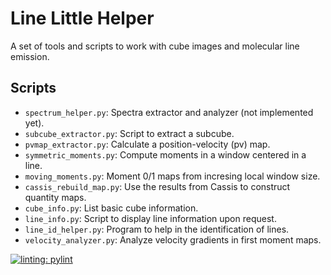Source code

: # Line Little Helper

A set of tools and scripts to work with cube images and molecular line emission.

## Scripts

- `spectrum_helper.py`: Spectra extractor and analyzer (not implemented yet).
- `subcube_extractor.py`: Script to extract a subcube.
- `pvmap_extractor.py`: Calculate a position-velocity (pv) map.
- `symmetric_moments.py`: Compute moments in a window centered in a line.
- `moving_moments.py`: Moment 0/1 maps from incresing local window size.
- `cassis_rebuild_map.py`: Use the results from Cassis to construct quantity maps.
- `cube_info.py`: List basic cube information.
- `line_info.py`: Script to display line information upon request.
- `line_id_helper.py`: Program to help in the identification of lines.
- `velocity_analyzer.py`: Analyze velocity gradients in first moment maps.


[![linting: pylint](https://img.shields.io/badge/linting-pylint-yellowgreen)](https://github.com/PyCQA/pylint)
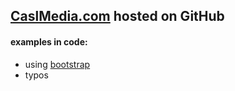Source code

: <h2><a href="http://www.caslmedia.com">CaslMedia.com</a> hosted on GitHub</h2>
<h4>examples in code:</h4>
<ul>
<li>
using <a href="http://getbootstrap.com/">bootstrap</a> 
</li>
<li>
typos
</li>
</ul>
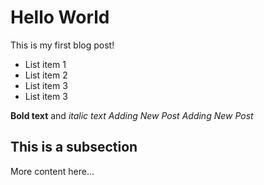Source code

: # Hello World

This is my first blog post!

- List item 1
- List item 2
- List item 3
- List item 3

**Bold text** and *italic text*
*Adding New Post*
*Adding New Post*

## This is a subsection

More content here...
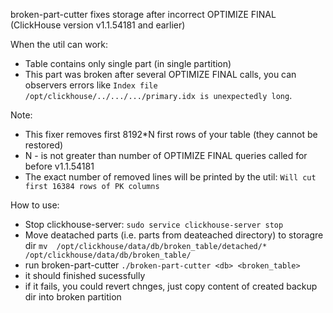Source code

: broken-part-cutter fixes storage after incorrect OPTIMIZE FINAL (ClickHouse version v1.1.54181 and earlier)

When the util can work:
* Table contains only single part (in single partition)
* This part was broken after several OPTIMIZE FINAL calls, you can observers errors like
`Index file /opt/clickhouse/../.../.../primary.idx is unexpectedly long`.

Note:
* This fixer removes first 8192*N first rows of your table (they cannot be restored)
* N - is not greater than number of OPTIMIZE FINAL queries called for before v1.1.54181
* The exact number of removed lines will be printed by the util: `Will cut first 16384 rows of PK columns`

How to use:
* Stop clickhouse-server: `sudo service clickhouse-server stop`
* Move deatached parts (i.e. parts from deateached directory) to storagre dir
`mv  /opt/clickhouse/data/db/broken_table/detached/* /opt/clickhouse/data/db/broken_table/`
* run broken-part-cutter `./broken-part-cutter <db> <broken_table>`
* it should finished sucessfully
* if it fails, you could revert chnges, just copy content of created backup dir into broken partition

☆ ☆ ☆ ☆

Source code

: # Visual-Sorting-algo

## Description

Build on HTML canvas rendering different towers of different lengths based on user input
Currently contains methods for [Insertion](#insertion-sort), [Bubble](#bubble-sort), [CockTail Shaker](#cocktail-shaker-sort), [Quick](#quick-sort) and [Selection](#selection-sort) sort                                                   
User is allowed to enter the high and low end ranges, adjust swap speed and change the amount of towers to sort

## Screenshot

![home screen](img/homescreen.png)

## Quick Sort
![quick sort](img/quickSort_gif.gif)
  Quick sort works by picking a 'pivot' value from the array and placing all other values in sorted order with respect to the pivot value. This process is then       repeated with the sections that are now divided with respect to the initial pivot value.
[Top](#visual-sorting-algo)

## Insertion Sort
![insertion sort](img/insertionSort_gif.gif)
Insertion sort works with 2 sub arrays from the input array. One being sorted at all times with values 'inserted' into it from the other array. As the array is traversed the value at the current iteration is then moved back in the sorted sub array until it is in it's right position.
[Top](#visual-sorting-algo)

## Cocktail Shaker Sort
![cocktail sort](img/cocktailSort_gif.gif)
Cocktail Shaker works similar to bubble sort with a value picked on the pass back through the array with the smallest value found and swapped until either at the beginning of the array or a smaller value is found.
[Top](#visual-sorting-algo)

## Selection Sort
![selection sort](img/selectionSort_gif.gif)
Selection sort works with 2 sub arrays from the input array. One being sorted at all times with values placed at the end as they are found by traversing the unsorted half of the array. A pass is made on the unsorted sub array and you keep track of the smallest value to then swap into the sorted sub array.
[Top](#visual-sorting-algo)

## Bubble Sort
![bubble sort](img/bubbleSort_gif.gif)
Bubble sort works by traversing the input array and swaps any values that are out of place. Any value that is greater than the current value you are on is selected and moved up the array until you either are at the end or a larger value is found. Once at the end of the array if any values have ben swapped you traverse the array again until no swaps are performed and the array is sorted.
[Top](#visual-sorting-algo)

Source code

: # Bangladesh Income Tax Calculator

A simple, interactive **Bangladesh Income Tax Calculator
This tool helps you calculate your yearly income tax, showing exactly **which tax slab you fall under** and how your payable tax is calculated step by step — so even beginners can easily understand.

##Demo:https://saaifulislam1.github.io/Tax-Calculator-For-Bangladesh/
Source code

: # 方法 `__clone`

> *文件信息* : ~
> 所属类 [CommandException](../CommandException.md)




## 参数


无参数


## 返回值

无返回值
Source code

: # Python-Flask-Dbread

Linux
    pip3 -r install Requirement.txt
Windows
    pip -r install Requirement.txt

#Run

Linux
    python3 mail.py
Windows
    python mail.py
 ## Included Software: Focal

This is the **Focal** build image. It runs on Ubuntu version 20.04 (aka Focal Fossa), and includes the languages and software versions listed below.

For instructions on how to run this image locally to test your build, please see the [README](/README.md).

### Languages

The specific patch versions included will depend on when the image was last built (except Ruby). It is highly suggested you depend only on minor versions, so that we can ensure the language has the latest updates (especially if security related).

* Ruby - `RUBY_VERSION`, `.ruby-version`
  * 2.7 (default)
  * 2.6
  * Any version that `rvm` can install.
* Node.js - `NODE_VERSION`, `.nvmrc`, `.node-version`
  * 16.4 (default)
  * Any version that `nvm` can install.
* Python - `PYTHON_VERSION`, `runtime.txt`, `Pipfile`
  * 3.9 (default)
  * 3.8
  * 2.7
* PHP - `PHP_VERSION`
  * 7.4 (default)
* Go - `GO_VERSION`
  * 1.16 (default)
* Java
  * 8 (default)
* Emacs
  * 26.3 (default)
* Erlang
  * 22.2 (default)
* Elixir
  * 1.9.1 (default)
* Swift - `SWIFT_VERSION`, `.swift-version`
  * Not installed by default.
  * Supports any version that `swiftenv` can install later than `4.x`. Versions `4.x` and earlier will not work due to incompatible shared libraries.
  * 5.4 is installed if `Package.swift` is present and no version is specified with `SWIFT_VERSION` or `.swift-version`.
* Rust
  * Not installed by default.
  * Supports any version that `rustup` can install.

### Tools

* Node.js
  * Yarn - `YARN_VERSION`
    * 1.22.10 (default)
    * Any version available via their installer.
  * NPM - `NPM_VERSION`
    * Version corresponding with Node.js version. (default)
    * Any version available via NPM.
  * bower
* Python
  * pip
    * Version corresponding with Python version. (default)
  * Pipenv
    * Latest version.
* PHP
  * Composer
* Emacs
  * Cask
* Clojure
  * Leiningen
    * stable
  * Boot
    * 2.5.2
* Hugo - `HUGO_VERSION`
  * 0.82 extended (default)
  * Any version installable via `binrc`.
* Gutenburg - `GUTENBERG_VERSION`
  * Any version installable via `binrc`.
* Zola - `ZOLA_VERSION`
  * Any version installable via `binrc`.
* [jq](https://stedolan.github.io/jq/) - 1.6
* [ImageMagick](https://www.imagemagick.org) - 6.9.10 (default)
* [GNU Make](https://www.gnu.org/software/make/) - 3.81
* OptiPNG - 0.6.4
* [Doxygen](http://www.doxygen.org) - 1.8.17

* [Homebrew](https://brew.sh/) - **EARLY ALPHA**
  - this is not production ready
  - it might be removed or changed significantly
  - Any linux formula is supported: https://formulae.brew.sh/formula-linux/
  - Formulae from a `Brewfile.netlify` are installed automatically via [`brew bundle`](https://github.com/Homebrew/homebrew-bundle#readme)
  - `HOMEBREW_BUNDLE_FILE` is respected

☆ ☆ ☆ ☆

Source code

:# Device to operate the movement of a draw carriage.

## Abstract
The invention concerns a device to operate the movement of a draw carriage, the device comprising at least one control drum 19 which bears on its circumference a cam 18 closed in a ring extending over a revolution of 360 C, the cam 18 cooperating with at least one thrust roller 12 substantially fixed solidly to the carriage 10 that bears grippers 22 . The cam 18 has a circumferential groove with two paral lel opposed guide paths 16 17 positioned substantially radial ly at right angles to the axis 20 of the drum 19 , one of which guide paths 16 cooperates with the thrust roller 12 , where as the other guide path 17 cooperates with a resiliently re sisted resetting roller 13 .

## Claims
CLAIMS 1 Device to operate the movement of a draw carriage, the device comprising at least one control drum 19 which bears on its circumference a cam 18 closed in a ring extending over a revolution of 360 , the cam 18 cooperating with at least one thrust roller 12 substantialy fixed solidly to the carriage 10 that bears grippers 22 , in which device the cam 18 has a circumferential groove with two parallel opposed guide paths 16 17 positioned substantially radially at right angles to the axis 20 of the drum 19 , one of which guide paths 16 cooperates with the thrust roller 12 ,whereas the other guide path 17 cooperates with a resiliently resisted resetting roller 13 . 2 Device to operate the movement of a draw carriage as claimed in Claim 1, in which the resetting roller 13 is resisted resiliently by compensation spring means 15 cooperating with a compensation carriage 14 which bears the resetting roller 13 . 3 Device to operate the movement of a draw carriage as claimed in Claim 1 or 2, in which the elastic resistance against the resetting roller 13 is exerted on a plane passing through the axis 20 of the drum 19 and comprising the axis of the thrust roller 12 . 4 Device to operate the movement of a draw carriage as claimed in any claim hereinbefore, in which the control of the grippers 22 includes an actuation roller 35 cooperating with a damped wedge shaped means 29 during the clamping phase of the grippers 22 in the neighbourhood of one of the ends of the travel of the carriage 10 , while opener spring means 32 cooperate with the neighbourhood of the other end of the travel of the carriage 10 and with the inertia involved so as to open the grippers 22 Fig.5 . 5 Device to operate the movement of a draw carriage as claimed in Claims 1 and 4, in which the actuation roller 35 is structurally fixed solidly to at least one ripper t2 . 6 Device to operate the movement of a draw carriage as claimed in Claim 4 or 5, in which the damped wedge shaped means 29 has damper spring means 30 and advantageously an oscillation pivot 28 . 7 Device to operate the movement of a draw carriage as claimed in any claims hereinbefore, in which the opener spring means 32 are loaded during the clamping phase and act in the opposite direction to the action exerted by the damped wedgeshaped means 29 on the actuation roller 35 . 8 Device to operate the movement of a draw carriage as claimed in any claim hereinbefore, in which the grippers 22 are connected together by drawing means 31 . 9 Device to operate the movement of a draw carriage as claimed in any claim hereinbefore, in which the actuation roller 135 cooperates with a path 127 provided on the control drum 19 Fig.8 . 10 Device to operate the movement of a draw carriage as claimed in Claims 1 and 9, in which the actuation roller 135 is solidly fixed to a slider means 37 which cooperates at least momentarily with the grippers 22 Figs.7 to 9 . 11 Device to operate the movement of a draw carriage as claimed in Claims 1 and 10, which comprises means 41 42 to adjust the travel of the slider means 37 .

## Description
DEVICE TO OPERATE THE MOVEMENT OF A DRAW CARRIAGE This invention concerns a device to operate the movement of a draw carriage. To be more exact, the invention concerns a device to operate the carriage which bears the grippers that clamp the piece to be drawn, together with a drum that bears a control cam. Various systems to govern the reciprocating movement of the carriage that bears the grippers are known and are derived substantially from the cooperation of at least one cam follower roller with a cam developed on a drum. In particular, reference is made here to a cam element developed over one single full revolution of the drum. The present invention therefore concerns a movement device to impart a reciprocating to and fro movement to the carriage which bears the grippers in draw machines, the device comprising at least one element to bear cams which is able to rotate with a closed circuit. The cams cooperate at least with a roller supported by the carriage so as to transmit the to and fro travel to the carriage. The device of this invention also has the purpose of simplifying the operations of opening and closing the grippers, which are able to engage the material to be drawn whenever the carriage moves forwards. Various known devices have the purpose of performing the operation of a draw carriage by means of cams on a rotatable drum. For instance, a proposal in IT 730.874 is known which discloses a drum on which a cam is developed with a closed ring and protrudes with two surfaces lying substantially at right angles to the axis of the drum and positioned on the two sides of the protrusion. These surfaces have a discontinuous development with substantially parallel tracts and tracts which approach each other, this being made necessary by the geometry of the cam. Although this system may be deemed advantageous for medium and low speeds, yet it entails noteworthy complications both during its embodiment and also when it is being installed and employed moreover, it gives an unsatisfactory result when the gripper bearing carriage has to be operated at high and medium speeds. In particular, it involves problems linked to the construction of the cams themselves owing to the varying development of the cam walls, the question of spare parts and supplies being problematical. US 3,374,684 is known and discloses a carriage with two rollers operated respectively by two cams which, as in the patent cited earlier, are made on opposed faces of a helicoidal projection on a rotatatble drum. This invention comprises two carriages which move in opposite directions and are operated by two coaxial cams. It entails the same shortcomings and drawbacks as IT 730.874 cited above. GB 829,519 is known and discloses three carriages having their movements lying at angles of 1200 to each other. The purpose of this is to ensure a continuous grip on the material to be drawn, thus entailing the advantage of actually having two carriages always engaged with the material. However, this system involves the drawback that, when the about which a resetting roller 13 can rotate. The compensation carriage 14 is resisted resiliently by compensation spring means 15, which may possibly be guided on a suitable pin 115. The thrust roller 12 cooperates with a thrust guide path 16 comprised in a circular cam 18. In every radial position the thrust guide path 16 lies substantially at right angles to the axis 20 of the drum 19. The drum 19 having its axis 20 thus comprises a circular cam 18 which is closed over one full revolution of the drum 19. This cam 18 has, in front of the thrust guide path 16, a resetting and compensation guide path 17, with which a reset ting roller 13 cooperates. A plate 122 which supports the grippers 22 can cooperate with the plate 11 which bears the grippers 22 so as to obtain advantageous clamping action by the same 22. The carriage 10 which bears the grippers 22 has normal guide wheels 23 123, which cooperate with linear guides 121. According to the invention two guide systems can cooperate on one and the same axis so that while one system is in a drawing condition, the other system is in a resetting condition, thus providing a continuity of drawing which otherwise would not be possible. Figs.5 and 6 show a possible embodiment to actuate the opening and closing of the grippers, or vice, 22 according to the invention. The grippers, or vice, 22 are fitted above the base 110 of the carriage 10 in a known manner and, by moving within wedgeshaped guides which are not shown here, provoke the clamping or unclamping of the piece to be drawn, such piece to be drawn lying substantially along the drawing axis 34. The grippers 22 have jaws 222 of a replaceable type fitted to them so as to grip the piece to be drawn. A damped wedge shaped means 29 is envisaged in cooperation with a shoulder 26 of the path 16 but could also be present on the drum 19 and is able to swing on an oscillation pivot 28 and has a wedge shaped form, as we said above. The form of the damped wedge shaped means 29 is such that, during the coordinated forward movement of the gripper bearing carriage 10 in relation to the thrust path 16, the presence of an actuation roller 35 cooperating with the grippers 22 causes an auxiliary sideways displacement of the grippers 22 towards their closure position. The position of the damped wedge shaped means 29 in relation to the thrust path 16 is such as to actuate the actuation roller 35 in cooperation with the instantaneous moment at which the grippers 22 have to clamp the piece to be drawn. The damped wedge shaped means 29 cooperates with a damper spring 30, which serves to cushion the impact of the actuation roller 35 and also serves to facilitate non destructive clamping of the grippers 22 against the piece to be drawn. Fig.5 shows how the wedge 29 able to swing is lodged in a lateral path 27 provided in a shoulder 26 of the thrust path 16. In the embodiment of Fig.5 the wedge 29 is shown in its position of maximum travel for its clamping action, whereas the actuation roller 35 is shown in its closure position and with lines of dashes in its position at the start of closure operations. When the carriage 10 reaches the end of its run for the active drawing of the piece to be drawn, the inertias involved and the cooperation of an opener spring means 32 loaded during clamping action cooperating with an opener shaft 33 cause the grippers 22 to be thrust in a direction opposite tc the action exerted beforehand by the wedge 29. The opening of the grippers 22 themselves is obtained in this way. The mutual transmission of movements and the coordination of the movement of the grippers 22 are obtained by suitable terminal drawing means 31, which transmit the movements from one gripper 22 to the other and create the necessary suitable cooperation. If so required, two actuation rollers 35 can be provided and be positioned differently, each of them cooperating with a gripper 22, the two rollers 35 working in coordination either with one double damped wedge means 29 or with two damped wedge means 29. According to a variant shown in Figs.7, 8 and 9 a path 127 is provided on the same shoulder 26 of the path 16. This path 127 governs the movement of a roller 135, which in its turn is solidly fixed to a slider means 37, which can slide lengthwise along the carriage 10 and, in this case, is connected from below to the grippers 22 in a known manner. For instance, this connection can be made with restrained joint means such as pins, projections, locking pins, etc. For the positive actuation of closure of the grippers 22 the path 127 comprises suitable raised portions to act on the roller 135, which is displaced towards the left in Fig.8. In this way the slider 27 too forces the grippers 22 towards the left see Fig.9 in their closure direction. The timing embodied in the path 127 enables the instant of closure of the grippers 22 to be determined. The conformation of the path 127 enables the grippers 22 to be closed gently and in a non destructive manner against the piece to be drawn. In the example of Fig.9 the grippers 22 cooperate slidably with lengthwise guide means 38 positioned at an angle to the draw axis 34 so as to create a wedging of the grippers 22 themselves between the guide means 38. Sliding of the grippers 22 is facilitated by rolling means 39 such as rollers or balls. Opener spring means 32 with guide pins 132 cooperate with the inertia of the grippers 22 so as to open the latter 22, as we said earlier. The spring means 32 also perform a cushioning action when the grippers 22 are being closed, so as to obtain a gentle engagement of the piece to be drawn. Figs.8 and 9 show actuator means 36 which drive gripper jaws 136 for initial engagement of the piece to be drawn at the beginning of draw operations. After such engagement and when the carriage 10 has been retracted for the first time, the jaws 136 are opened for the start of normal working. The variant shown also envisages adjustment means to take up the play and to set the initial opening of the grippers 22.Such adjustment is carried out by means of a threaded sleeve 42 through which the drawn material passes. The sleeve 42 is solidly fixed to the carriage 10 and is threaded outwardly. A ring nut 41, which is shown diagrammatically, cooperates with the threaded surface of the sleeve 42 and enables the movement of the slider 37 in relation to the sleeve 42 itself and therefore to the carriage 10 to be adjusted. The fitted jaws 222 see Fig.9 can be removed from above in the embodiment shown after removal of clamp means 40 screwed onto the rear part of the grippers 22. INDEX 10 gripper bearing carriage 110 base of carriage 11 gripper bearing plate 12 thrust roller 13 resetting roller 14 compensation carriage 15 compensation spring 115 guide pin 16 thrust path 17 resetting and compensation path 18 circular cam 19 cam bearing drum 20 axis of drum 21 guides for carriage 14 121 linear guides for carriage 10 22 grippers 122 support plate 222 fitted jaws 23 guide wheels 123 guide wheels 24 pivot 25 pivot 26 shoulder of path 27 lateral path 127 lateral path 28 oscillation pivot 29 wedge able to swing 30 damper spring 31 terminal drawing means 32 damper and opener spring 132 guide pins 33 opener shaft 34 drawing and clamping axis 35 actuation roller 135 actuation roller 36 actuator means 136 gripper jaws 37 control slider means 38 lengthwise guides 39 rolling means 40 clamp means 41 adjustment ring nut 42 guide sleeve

☆ ☆ ☆ ☆

- **About this exercise**
Using the entries above, return exactly the lines from the line with "## Bubble Sort" to the line with "This is the", counting both of those lines.

- **Output**
## Bubble Sort
![bubble sort](img/bubbleSort_gif.gif)
Bubble sort works by traversing the input array and swaps any values that are out of place. Any value that is greater than the current value you are on is selected and moved up the array until you either are at the end or a larger value is found. Once at the end of the array if any values have ben swapped you traverse the array again until no swaps are performed and the array is sorted.
[Top](#visual-sorting-algo)

Source code

: # Bangladesh Income Tax Calculator

A simple, interactive **Bangladesh Income Tax Calculator
This tool helps you calculate your yearly income tax, showing exactly **which tax slab you fall under** and how your payable tax is calculated step by step — so even beginners can easily understand.

##Demo:https://saaifulislam1.github.io/Tax-Calculator-For-Bangladesh/
Source code

: # 方法 `__clone`

> *文件信息* : ~
> 所属类 [CommandException](../CommandException.md)




## 参数


无参数


## 返回值

无返回值
Source code

: # Python-Flask-Dbread

Linux
    pip3 -r install Requirement.txt
Windows
    pip -r install Requirement.txt

#Run

Linux
    python3 mail.py
Windows
    python mail.py
 ## Included Software: Focal

This is the **Focal** build image. It runs on Ubuntu version 20.04 (aka Focal Fossa), and includes the languages and software versions listed below.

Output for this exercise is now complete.